→ **Task brief**
Reproduce each record exactly. The pictures should be skipped.

(Saved data entries)
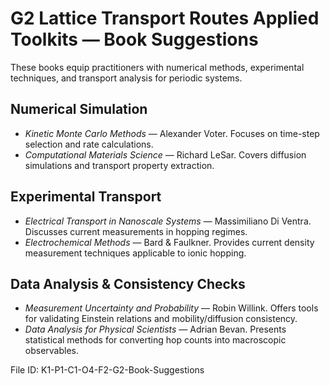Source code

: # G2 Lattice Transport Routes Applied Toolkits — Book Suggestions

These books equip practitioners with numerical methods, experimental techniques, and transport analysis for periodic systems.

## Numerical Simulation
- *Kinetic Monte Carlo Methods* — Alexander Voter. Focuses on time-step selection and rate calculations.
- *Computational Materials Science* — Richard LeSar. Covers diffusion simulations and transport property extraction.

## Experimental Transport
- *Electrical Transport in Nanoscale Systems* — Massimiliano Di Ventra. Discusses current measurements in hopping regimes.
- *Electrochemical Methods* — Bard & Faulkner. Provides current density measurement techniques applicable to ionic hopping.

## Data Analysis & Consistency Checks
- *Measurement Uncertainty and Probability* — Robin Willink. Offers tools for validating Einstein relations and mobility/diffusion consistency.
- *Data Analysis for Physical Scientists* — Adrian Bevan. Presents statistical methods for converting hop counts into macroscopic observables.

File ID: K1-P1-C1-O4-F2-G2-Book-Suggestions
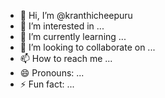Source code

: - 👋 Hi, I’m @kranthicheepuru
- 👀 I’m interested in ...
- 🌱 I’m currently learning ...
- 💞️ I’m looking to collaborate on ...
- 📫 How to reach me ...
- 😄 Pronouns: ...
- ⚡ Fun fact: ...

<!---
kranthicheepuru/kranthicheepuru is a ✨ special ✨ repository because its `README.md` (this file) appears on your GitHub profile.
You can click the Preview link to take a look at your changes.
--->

→ **Answer**
Source code

: # G2 Lattice Transport Routes Applied Toolkits — Book Suggestions

These books equip practitioners with numerical methods, experimental techniques, and transport analysis for periodic systems.

## Numerical Simulation
- *Kinetic Monte Carlo Methods* — Alexander Voter. Focuses on time-step selection and rate calculations.
- *Computational Materials Science* — Richard LeSar. Covers diffusion simulations and transport property extraction.

## Experimental Transport
- *Electrical Transport in Nanoscale Systems* — Massimiliano Di Ventra. Discusses current measurements in hopping regimes.
- *Electrochemical Methods* — Bard & Faulkner. Provides current density measurement techniques applicable to ionic hopping.

## Data Analysis & Consistency Checks
- *Measurement Uncertainty and Probability* — Robin Willink. Offers tools for validating Einstein relations and mobility/diffusion consistency.
- *Data Analysis for Physical Scientists* — Adrian Bevan. Presents statistical methods for converting hop counts into macroscopic observables.

File ID: K1-P1-C1-O4-F2-G2-Book-Suggestions
Source code

: - 👋 Hi, I’m @kranthicheepuru
- 👀 I’m interested in ...
- 🌱 I’m currently learning ...
- 💞️ I’m looking to collaborate on ...
- 📫 How to reach me ...
- 😄 Pronouns: ...
- ⚡ Fun fact: ...

<!---
kranthicheepuru/kranthicheepuru is a ✨ special ✨ repository because its `README.md` (this file) appears on your GitHub profile.
You can click the Preview link to take a look at your changes.
--->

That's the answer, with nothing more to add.